#### Data for this task ####

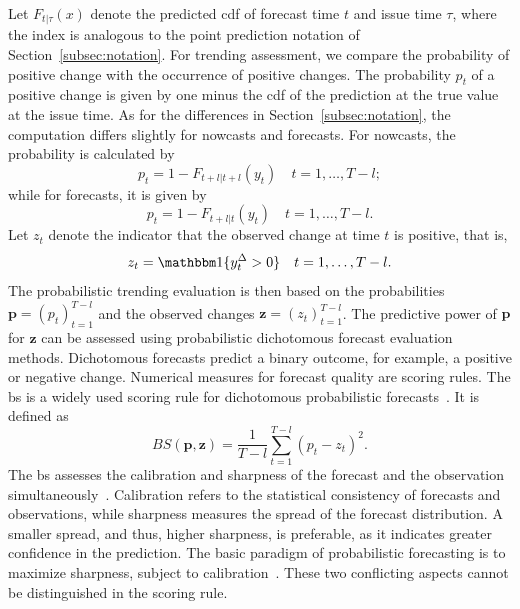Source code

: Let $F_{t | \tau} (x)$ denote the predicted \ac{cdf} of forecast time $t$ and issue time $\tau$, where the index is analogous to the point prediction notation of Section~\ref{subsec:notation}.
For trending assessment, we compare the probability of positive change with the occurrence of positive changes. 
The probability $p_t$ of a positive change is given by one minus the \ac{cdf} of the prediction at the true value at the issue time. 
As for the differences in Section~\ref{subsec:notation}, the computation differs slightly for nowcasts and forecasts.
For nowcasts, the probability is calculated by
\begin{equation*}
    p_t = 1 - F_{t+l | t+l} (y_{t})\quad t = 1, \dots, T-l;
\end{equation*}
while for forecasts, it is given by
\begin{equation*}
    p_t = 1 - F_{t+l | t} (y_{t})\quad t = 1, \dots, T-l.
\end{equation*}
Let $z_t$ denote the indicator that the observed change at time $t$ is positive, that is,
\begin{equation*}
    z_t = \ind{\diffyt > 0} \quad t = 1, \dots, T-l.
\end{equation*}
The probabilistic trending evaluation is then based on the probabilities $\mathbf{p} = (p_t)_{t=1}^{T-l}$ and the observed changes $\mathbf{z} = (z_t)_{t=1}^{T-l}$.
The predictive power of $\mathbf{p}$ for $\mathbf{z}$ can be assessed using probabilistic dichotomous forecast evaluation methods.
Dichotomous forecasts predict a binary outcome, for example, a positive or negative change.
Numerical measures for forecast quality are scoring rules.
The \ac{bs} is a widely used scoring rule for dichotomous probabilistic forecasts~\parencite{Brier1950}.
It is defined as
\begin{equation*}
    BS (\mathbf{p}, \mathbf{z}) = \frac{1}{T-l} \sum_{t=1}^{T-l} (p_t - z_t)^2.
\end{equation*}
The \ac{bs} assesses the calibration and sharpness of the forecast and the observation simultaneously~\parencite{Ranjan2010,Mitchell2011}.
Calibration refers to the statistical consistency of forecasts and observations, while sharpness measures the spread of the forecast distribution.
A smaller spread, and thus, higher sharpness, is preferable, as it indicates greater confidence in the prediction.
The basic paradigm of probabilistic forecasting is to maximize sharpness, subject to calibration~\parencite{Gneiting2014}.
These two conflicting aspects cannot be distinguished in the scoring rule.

####
#### Data for this task ####

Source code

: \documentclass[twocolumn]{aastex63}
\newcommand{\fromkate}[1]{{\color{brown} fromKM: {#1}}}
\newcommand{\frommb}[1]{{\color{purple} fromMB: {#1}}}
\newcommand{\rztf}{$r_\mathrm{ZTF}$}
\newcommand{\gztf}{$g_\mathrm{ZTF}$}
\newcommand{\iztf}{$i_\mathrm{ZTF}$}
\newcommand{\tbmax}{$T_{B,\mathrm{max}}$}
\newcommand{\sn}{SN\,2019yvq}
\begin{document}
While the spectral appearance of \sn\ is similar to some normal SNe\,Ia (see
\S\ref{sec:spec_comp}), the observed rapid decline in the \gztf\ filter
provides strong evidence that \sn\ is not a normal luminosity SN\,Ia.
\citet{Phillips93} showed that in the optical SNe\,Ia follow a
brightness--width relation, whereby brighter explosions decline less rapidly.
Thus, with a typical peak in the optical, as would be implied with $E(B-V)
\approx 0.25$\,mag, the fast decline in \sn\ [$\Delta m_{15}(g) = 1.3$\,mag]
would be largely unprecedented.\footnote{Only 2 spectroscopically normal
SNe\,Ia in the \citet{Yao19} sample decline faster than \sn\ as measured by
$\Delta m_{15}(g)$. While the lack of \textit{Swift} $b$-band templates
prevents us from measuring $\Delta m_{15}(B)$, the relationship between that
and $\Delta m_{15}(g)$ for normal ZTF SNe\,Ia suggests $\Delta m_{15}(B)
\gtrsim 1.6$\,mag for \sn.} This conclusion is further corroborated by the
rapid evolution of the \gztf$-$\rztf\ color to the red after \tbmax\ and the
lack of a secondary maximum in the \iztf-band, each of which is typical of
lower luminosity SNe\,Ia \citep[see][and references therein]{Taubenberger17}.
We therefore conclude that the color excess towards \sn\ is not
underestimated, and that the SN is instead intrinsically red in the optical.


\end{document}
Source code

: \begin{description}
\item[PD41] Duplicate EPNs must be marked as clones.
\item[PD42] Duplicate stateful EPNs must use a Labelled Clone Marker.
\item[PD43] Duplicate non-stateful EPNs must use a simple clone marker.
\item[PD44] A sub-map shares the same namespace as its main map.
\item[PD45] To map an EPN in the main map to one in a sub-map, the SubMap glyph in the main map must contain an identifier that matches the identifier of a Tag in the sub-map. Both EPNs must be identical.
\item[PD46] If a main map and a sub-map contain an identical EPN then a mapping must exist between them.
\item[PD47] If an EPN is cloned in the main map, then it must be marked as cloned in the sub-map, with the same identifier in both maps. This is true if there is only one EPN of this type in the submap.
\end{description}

####

• How to complete this task: Among the lines above, find the one with "Thus, with a" and the one with "lack of a secondary". Quote both and everything between them, exactly.

• Solution to the exercise:
Thus, with a typical peak in the optical, as would be implied with $E(B-V)
\approx 0.25$\,mag, the fast decline in \sn\ [$\Delta m_{15}(g) = 1.3$\,mag]
would be largely unprecedented.\footnote{Only 2 spectroscopically normal
SNe\,Ia in the \citet{Yao19} sample decline faster than \sn\ as measured by
$\Delta m_{15}(g)$. While the lack of \textit{Swift} $b$-band templates
prevents us from measuring $\Delta m_{15}(B)$, the relationship between that
and $\Delta m_{15}(g)$ for normal ZTF SNe\,Ia suggests $\Delta m_{15}(B)
\gtrsim 1.6$\,mag for \sn.} This conclusion is further corroborated by the
rapid evolution of the \gztf$-$\rztf\ color to the red after \tbmax\ and the
lack of a secondary maximum in the \iztf-band, each of which is typical of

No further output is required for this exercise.